So, then I got into full fan mode and I read the actual blog that the book is based on, and I read Julie's latest blog. I find her writing style a little all over the place, but it's entertaining and she's got a good turn of phrase and I got really interested in her story/success.

Unfortunately, in the course of reading all that, it turns out that Julie Powell has a new book coming out about how she had an extramarital affair.

Which just really made me...sad. And disappointed. In fact, I felt somewhat betrayed that this person in whom I'd become invested had turned out to be someone completely different from who I thought she was.

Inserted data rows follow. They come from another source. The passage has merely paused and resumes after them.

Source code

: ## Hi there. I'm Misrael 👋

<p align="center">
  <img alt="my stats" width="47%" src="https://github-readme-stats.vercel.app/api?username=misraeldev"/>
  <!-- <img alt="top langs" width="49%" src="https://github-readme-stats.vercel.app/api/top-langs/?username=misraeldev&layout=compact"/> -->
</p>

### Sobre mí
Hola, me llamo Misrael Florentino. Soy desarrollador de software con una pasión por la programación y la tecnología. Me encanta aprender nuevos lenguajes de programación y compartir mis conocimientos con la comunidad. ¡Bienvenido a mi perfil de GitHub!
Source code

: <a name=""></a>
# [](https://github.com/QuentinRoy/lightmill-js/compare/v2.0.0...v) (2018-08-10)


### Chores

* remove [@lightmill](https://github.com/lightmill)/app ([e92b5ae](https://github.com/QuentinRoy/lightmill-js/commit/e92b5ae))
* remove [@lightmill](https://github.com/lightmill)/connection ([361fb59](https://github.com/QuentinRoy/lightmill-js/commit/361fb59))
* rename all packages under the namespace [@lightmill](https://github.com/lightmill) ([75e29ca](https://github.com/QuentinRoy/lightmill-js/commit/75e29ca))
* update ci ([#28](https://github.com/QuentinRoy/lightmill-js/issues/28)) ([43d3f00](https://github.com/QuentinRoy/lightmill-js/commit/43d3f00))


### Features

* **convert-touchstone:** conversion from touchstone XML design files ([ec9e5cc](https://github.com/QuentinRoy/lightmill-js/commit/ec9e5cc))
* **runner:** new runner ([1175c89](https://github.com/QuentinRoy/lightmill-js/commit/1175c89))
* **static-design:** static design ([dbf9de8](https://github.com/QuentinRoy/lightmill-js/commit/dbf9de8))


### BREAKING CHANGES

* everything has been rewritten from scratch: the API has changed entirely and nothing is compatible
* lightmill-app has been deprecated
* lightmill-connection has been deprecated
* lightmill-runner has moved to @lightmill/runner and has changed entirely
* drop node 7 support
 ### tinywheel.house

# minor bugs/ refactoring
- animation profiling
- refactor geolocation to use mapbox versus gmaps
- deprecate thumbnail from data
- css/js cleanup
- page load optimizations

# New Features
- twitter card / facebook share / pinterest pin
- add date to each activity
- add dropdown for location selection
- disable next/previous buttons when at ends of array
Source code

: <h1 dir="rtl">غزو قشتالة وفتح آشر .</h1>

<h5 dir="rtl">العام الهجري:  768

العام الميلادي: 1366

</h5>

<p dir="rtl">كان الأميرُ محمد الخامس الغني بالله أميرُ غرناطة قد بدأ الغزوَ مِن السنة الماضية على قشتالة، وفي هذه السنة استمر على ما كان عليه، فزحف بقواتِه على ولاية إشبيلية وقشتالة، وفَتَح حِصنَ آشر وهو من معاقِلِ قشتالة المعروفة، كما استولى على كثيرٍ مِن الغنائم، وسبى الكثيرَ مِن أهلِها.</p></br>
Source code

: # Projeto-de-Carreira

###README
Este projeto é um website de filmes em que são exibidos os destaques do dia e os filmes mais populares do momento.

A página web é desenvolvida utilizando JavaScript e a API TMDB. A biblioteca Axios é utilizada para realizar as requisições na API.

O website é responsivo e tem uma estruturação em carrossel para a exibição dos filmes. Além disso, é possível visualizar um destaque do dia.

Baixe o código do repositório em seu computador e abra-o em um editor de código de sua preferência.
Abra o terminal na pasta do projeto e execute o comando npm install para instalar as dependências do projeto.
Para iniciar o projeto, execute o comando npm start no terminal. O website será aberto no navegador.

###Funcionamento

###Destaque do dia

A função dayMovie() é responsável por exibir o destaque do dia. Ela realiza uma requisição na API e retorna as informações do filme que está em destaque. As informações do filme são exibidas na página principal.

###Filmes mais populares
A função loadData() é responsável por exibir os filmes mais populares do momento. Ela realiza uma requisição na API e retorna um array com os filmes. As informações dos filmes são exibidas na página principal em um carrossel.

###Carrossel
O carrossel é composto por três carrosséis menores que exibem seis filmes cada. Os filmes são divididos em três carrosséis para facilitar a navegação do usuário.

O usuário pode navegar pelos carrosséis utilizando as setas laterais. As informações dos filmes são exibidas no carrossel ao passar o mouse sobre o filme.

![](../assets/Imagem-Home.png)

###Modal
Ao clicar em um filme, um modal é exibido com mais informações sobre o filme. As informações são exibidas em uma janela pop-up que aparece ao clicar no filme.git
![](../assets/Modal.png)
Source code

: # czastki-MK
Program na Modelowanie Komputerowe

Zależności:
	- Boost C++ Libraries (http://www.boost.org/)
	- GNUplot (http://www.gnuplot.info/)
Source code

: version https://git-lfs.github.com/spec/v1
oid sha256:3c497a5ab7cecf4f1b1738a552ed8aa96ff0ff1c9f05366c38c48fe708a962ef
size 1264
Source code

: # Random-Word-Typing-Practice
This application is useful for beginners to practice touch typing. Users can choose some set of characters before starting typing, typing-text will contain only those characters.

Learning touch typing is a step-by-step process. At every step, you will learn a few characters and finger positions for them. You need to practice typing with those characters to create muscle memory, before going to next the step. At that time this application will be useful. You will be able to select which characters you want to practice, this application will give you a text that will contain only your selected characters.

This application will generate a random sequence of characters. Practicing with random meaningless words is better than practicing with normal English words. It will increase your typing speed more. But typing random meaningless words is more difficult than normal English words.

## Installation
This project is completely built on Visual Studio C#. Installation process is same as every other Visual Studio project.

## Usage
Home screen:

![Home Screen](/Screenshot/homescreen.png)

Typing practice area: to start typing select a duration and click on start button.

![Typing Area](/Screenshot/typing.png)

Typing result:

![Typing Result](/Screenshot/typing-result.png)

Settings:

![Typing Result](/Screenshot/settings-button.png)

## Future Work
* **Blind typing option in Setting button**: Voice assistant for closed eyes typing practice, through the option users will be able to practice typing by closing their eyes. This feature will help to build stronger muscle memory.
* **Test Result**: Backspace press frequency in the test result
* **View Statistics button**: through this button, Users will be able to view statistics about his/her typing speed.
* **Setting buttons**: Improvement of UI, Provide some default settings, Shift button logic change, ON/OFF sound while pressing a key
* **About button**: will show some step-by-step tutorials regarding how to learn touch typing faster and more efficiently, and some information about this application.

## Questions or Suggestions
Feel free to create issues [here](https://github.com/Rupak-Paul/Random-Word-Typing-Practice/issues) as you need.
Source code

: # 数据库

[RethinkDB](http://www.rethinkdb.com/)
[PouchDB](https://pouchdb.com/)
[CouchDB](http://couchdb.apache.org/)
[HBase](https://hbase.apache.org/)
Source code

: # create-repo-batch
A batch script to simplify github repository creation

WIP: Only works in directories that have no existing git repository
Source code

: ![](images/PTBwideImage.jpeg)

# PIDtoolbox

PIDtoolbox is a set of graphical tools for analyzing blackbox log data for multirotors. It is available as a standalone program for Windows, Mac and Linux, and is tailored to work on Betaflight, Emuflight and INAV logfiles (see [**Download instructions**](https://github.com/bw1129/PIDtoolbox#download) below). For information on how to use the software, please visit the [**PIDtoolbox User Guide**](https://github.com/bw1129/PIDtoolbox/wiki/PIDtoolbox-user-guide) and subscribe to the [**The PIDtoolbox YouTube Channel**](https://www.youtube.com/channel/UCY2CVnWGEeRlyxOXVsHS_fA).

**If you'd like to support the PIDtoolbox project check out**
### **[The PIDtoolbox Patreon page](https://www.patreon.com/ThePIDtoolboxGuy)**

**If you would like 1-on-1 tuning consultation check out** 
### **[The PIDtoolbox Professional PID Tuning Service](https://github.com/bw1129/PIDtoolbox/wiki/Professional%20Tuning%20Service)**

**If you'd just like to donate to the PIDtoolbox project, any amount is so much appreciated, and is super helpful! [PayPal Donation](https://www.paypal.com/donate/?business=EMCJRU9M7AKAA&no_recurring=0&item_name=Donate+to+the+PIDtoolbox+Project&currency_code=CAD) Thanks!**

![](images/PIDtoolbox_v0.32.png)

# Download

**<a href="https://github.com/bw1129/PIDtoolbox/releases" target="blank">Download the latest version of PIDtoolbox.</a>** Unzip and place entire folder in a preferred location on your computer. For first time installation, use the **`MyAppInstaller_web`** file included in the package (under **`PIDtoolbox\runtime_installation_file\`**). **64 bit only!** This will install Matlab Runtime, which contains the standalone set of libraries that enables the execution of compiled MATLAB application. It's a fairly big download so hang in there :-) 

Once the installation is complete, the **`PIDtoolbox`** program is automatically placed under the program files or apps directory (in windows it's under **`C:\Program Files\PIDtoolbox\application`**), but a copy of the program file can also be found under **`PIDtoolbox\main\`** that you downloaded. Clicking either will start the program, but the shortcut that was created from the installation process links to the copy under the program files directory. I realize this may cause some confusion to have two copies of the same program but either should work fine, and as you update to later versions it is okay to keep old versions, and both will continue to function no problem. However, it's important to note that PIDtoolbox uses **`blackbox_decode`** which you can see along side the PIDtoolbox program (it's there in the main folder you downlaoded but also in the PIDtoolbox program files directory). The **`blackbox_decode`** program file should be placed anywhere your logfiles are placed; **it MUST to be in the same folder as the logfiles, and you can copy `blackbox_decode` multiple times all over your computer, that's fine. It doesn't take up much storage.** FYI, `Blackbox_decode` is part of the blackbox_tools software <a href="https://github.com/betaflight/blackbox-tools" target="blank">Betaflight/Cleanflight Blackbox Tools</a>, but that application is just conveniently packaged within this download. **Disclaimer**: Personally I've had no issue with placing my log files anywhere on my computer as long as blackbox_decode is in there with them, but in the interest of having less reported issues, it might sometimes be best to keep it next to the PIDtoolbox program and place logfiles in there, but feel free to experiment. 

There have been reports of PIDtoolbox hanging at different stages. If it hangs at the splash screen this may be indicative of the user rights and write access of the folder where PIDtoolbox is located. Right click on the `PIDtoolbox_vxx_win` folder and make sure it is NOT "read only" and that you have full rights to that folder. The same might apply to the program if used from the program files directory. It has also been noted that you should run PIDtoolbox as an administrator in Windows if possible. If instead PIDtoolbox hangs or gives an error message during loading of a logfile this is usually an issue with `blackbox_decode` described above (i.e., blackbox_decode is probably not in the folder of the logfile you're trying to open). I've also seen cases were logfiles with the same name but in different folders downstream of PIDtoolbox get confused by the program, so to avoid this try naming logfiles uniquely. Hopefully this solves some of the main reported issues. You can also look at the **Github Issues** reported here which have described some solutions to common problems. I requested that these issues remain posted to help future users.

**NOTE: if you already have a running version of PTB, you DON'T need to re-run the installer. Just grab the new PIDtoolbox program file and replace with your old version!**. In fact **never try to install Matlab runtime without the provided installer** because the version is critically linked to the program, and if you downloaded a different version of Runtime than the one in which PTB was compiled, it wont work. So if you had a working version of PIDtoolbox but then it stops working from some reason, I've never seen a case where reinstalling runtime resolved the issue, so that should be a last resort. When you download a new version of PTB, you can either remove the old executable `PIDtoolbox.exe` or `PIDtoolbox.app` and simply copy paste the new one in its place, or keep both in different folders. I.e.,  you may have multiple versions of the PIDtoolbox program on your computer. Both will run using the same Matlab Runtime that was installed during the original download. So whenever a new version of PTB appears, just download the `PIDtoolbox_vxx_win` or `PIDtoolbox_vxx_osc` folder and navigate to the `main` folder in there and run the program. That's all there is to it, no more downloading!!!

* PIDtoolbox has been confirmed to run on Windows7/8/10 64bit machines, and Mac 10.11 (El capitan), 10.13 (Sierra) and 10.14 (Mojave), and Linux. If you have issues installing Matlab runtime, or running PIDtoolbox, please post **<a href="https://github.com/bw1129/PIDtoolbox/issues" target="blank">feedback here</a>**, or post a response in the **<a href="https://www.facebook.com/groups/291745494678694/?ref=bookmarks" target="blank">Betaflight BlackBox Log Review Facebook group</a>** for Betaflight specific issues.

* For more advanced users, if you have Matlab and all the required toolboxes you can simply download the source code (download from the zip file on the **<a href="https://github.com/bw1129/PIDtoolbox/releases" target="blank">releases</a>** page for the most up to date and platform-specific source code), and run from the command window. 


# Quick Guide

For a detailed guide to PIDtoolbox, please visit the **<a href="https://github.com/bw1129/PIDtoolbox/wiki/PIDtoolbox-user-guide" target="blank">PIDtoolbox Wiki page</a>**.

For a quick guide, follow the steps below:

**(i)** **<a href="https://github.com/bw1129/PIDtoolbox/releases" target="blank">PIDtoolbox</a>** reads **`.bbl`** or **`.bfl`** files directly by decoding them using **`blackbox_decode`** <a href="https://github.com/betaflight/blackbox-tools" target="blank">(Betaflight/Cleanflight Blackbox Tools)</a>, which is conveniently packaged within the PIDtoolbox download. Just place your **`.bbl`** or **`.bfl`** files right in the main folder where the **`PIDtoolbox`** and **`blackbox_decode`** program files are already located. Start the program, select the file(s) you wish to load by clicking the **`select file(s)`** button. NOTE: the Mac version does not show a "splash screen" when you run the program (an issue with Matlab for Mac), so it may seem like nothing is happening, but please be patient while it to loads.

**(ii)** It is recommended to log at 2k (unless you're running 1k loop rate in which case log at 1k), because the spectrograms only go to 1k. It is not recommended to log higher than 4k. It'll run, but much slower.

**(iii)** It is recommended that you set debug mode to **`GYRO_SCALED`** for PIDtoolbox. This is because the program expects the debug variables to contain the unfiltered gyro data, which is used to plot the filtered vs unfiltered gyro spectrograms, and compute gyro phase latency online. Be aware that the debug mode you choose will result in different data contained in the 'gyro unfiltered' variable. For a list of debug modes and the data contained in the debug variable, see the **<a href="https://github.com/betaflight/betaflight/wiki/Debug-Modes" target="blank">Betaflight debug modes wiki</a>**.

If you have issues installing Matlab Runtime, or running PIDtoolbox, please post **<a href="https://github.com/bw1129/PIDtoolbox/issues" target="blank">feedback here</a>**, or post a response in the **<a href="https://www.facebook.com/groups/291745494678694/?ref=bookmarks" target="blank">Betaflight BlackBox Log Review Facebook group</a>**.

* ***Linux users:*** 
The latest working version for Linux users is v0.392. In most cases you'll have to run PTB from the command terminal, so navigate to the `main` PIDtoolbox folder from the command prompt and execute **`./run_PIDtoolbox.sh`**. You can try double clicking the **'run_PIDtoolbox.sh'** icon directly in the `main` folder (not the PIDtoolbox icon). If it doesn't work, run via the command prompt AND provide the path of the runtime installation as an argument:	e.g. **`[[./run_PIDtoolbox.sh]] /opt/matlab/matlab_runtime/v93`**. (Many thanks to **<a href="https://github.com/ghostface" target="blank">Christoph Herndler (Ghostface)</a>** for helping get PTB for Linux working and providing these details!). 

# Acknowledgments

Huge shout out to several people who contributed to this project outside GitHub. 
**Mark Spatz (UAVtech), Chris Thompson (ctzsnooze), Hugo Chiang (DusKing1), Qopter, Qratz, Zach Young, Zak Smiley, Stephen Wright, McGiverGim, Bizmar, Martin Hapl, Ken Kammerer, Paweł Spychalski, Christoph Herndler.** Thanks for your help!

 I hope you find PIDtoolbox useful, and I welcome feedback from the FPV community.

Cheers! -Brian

So, let me see if I am getting this right: I discovered a writer who is putting herself out there, blogging about cooking and life and marriage, who turned out to be someone different from the person she is IN MY MIND (since I've never met her) and I feel misled.

That is Crazy on Legs right there.

I mean, it happened after the time span covered by her book and the cooking blog and certainly, I wouldn't have read or wanted to read a blog about an extramarital affair.

It's just that I have this ...THING about honesty. And as I get older, the less tolerant I become of dishonest people, especially cheaters. Even little white lies make me re-evaluate my feelings for the person who just uttered them.

Then, of course, I started playing Devil's Advocate in my own mind because that's what I do--not content with being just generically crazy like most people. I started thinking about how honestly I portray my own life when I am writing on my blog. Because, you know, I don't detail every spat I have with my husband, or the times when our long marriage has gone through the doldrums. In the same way I don't post truly unflattering pictures of myself (much), or write in excruciating detail about my battle with depression and clutter and endless, endless dog hair. I do this purposefully because I feel like I don't want to add any more cynicism/bleakness to the world. But mostly, I try to practice gratitude and a sense of wonder as a way of life. It seems to me that the more you complain about your life and your spouse and your particular travails, the more common it becomes to see that and only that. My working theory is that the opposite is true, too--the more you exercise your Wonder Muscle (get your minds out of the icing), the more wondrous the world IS.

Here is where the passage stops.